===== Supplied material

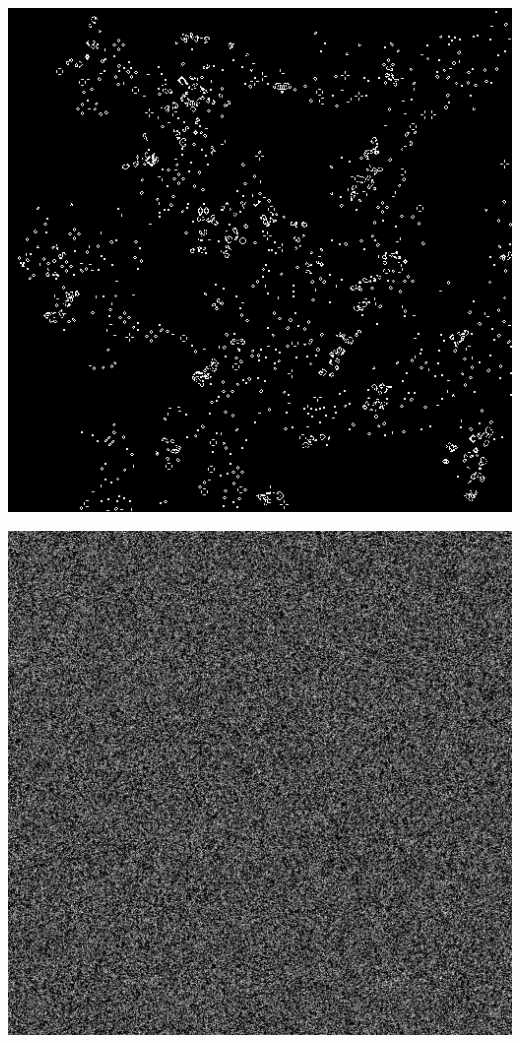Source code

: \documentclass[11pt, oneside]{article}
\newenvironment{Figure}
  {\par\medskip\noindent\minipage{\linewidth}}
  {\endminipage\par\medskip}
\begin{document}
\begin{multicols}{3}
\begin{Figure}
\includegraphics[width=\linewidth]{images/512x512_2.png}
\end{Figure}

\begin{Figure}
\includegraphics[width=\linewidth]{images/1472x1472.png}
\end{Figure}

\end{multicols}
\end{document}
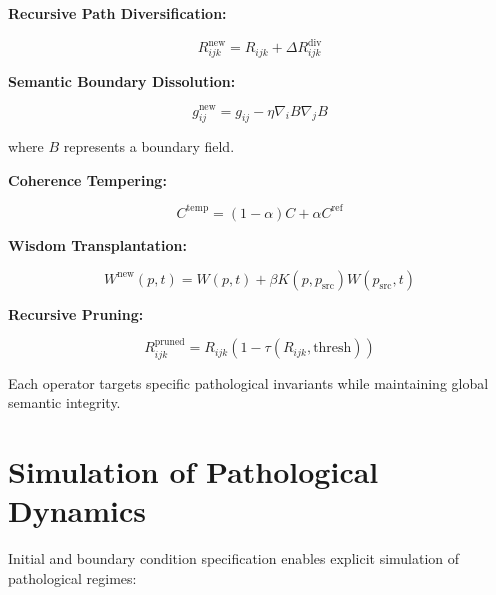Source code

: \textbf{Recursive Path Diversification:}

\begin{equation}
R_{ijk}^{\text{new}} = R_{ijk} + \Delta R_{ijk}^{\text{div}}
\end{equation}

\textbf{Semantic Boundary Dissolution:}

\begin{equation}
g_{ij}^{\text{new}} = g_{ij} - \eta \nabla_i B \nabla_j B
\end{equation}

where $B$ represents a boundary field.

\textbf{Coherence Tempering:}

\begin{equation}
C^{\text{temp}} = (1-\alpha)C + \alpha C^{\text{ref}}
\end{equation}

\textbf{Wisdom Transplantation:}

\begin{equation}
W^{\text{new}}(p,t) = W(p,t) + \beta K(p,p_{\text{src}}) W(p_{\text{src}},t)
\end{equation}

\textbf{Recursive Pruning:}

\begin{equation}
R_{ijk}^{\text{pruned}} = R_{ijk} (1 - \tau(R_{ijk}, \text{thresh}))
\end{equation}

Each operator targets specific pathological invariants while maintaining global semantic integrity.


\section{Simulation of Pathological Dynamics}
\label{16.7:simulation_of_pathological_dynamics}

Initial and boundary condition specification enables explicit simulation of pathological regimes:

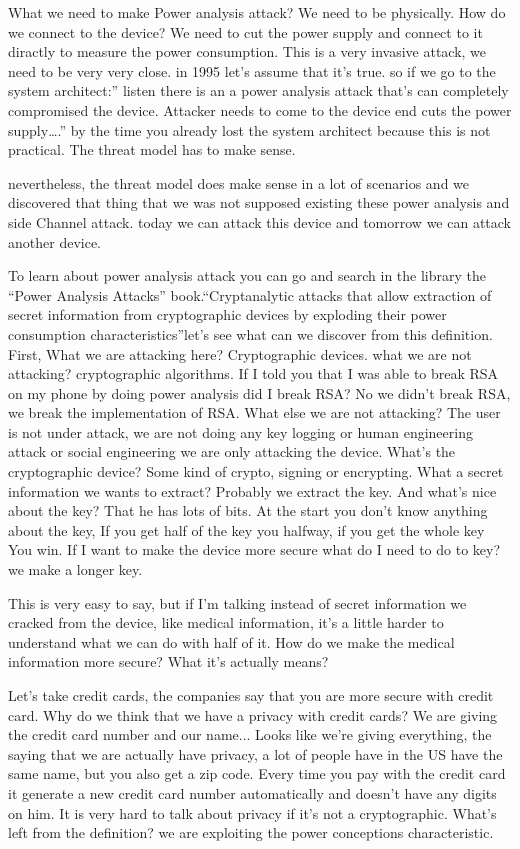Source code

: What we need to make Power analysis attack? We need to be physically. How do we
connect to the device? We need to cut the power supply and connect to it
diractly to measure the power consumption. This is a very invasive attack, we
need to be very very close. in 1995 let's assume that it's true. so if we go to
the system architect:” listen there is an a power analysis attack that's can
completely compromised the device. Attacker needs to come to the device end cuts
the power supply….” by the time you already lost the system architect because
this is not practical. The threat model has to make sense.
 
nevertheless, the threat model does make sense in a lot of scenarios and we
discovered that thing that we was not supposed existing these power analysis and
side Channel attack. today we can attack this device and tomorrow we can attack
another device.

To learn about power analysis attack you can go and search in the library the
“Power Analysis Attacks” book.“Cryptanalytic attacks that allow extraction of
secret information from cryptographic devices by exploding their power
consumption characteristics”let's see what can we discover from this definition.
First, What we are attacking here? Cryptographic devices. what we are not
attacking? cryptographic algorithms. If I told you that I was able to break RSA
on my phone by doing power analysis did I break RSA? No we didn't break RSA, we
break the implementation of RSA. What else we are not attacking? The user is not
under attack, we are not doing any key logging or human engineering attack or
social engineering we are only attacking the device. What's the cryptographic
device? Some kind of crypto, signing or encrypting. What a secret information we
wants to extract? Probably we extract the key. And what's nice about the key?
That he has lots of bits. At the start you don't know anything about the key, If
you get half of the key you halfway, if you get the whole key You win. If I want
to make the device more secure what do I need to do to key? we make a longer
key.

This is very easy to say, but if I'm talking instead of secret information we
cracked from the device, like medical information, it's a little harder to
understand what we can do with half of it. How do we make the medical
information more secure? What it's actually means?

Let's take credit cards, the companies say that you are more secure with credit
card. Why do we think that we have a privacy with credit cards? We are giving
the credit card number and our name... Looks like we're giving everything, the
saying that we are actually have privacy, a lot of people have in the US have
the same name, but you also get a zip code. Every time you pay with the credit
card it generate a new credit card number automatically and doesn't have any
digits on him. It is very hard to talk about privacy if it's not a
cryptographic. What's left from the definition? we are exploiting the power
conceptions characteristic.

==========

• **Task to carry out**:
Lines containing the string "credit" are the ones to copy from the entries above.

• **Output of the task**:
Let's take credit cards, the companies say that you are more secure with credit
card. Why do we think that we have a privacy with credit cards? We are giving
the credit card number and our name... Looks like we're giving everything, the
the same name, but you also get a zip code. Every time you pay with the credit
card it generate a new credit card number automatically and doesn't have any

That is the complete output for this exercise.